While the Search for Extraterrestrial Intelligence (SETI) is generally considered more aspirational than other, hard sciences, it's also surprisingly constrained by technological limitations, and the very nature of time and space, which is why a recent study shared to a preprint server suggests that it could take 3,000 years for a message to reach them.
And, judging from our present state of calamity on Earth, they might be long gone, by then.
Distant alien civilizations could already be dead
Since radio signals (and all electromagnetic waves) move at the speed of light, which is finite, the unimaginably vast distances separating Earth from potentially inhabited alien worlds means leads even the most optimistic SETI enthusiasts with a grim possibility: Even if astronomers somehow detected an alien civilization on a planet beyond our solar system, by the time a message of ours reached them, they might be long, long dead. This is why Harvard astronomers Abraham ("Avi") Loeb and Amir Siraj looked into the issue in their study. Inspired by the Copernican Principle, which holds that humanity and Earth constitute a universal norm (instead of an outlier, like Lars von Trier's film "Melancholia"), the team of astronomers made a calculation. "The Copernican principle asserts that we are unlikely to live at a privileged time and so the likelihood of another habitable planet like Earth going right now through the analog of our first century of radio communication, given a few billion years of its history, is below one part in ten million," said Loeb in a report from Universe Today.

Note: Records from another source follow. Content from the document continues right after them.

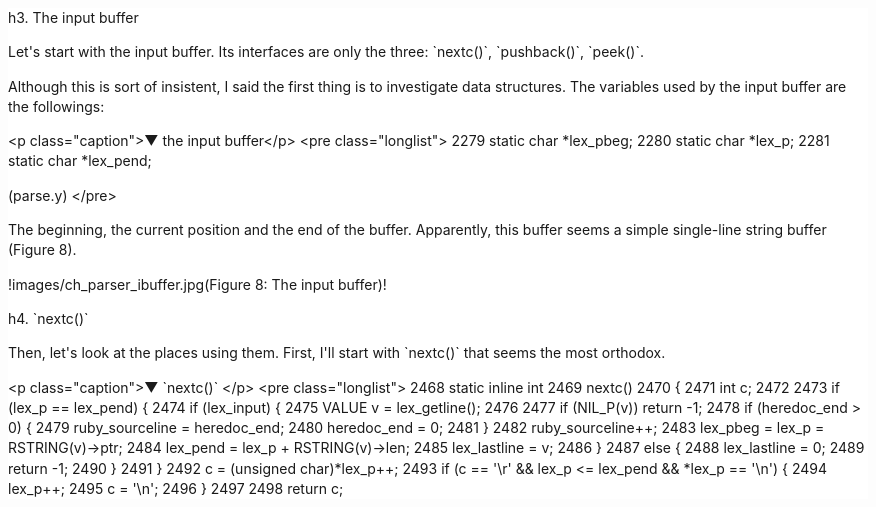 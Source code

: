 
h3. The input buffer


Let's start with the input buffer. Its interfaces are only the three: \`nextc()\`, \`pushback()\`, \`peek()\`.


Although this is sort of insistent,
I said the first thing is to investigate data structures.
The variables used by the input buffer are the followings:


\<p class="caption"\>▼ the input buffer\</p\>
\<pre class="longlist"\>
2279  static char \*lex\_pbeg;
2280  static char \*lex\_p;
2281  static char \*lex\_pend;

(parse.y)
\</pre\>


The beginning, the current position and the end of the buffer.
Apparently, this buffer seems a simple single-line string buffer (Figure 8).


!images/ch\_parser\_ibuffer.jpg(Figure 8: The input buffer)!




h4. \`nextc()\`


Then, let's look at the places using them.
First, I'll start with \`nextc()\` that seems the most orthodox.


\<p class="caption"\>▼ \`nextc()\` \</p\>
\<pre class="longlist"\>
2468  static inline int
2469  nextc()
2470  {
2471      int c;
2472
2473      if (lex\_p == lex\_pend) {
2474          if (lex\_input) {
2475              VALUE v = lex\_getline();
2476
2477              if (NIL\_P(v)) return -1;
2478              if (heredoc\_end \> 0) {
2479                  ruby\_sourceline = heredoc\_end;
2480                  heredoc\_end = 0;
2481              }
2482              ruby\_sourceline++;
2483              lex\_pbeg = lex\_p = RSTRING(v)-\>ptr;
2484              lex\_pend = lex\_p + RSTRING(v)-\>len;
2485              lex\_lastline = v;
2486          }
2487          else {
2488              lex\_lastline = 0;
2489              return -1;
2490          }
2491      }
2492      c = (unsigned char)\*lex\_p++;
2493      if (c == '\\r' && lex\_p \<= lex\_pend && \*lex\_p == '\\n') {
2494          lex\_p++;
2495          c = '\\n';
2496      }
2497
2498      return c; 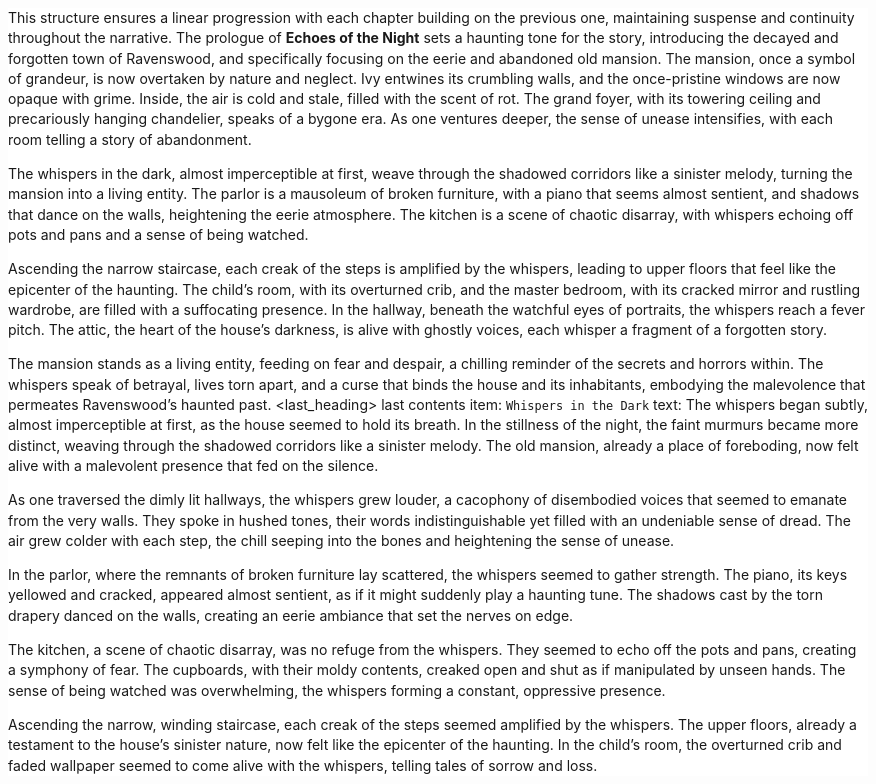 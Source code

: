 This structure ensures a linear progression with each chapter building on the previous one, maintaining suspense and continuity throughout the narrative.
</content>
<digest>
The prologue of **Echoes of the Night** sets a haunting tone for the story, introducing the decayed and forgotten town of Ravenswood, and specifically focusing on the eerie and abandoned old mansion. The mansion, once a symbol of grandeur, is now overtaken by nature and neglect. Ivy entwines its crumbling walls, and the once-pristine windows are now opaque with grime. Inside, the air is cold and stale, filled with the scent of rot. The grand foyer, with its towering ceiling and precariously hanging chandelier, speaks of a bygone era. As one ventures deeper, the sense of unease intensifies, with each room telling a story of abandonment.

The whispers in the dark, almost imperceptible at first, weave through the shadowed corridors like a sinister melody, turning the mansion into a living entity. The parlor is a mausoleum of broken furniture, with a piano that seems almost sentient, and shadows that dance on the walls, heightening the eerie atmosphere. The kitchen is a scene of chaotic disarray, with whispers echoing off pots and pans and a sense of being watched.

Ascending the narrow staircase, each creak of the steps is amplified by the whispers, leading to upper floors that feel like the epicenter of the haunting. The child’s room, with its overturned crib, and the master bedroom, with its cracked mirror and rustling wardrobe, are filled with a suffocating presence. In the hallway, beneath the watchful eyes of portraits, the whispers reach a fever pitch. The attic, the heart of the house’s darkness, is alive with ghostly voices, each whisper a fragment of a forgotten story.

The mansion stands as a living entity, feeding on fear and despair, a chilling reminder of the secrets and horrors within. The whispers speak of betrayal, lives torn apart, and a curse that binds the house and its inhabitants, embodying the malevolence that permeates Ravenswood’s haunted past.
</digest>
<last_heading>
last contents item: `Whispers in the Dark`
text:
The whispers began subtly, almost imperceptible at first, as the house seemed to hold its breath. In the stillness of the night, the faint murmurs became more distinct, weaving through the shadowed corridors like a sinister melody. The old mansion, already a place of foreboding, now felt alive with a malevolent presence that fed on the silence.

As one traversed the dimly lit hallways, the whispers grew louder, a cacophony of disembodied voices that seemed to emanate from the very walls. They spoke in hushed tones, their words indistinguishable yet filled with an undeniable sense of dread. The air grew colder with each step, the chill seeping into the bones and heightening the sense of unease.

In the parlor, where the remnants of broken furniture lay scattered, the whispers seemed to gather strength. The piano, its keys yellowed and cracked, appeared almost sentient, as if it might suddenly play a haunting tune. The shadows cast by the torn drapery danced on the walls, creating an eerie ambiance that set the nerves on edge.

The kitchen, a scene of chaotic disarray, was no refuge from the whispers. They seemed to echo off the pots and pans, creating a symphony of fear. The cupboards, with their moldy contents, creaked open and shut as if manipulated by unseen hands. The sense of being watched was overwhelming, the whispers forming a constant, oppressive presence.

Ascending the narrow, winding staircase, each creak of the steps seemed amplified by the whispers. The upper floors, already a testament to the house’s sinister nature, now felt like the epicenter of the haunting. In the child’s room, the overturned crib and faded wallpaper seemed to come alive with the whispers, telling tales of sorrow and loss.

"Therefore, a response is expected only within a large enough volume, containing more than ten million stars," added Loeb. Supposing intelligent aliens did detect transmissions from Earth, it would take roughly 3,000 years for us to hear back. While the astronomers behind this study include the renowned Professor Abraham "Avi" Loeb of Harvard, who theorized that the interstellar object 'Oumuamua (which passed Earth by in 2017) might have been an alien light sail. Loeb is also the Frank B. Baird Jr. Professor of Science, the Chair of the Breakthrough Starshot Advisory Committee, Director of Harvard's Institute for Theory and Computation (ITC), a bestselling author, and Siraj's primary academic advisor.
If Earth's technology is the universal norm, we might have long to wait
Loeb's extraterrestrial theory about 'Oumuamua was initially proposed in a 2018 paper he co-wrote, which was later formalized in his subsequent book, "Extraterrestrial: The First Sign of Intelligent Life Beyond Earth." Recently, Loeb partnered with Frank Laukien in addition to other colleagues committed to the evaluation of Unidentified Aerial Phenomena (UAPs, formerly known as UFOs). But in this study, Siraj and Loeb honed in on one specific part of SETI, which the two called the Search for Extraterrestrial Responding Intelligence (SETRI). As you might guess, this is an attempt to account for intelligent aliens who both aren't dead and want to reply to a message from Earth, possibly in response to observed "technosignatures" on our planet.
"It is important to estimate the response time from extraterrestrial responding intelligences (ETRIs) since such an estimate informs the nature of effective SETI searches — as well [as] the implications of a confirmed signal if we ever receive one," said Siraj in the Universe Today report. "The question we try to answer in our paper is: when might we expect our first cosmic conversation to take place?" The study is understandably complex, but the two scientists concluded that, since humans are only in their first century of radio technology, and via the Copernican principle this is the norm, "right now, we should not expect to hear back from an extraterrestrial civilization". In other words, if most other alien civilizations are roughly where we are in terms of technological progress, it could be millennia before we hear back from them.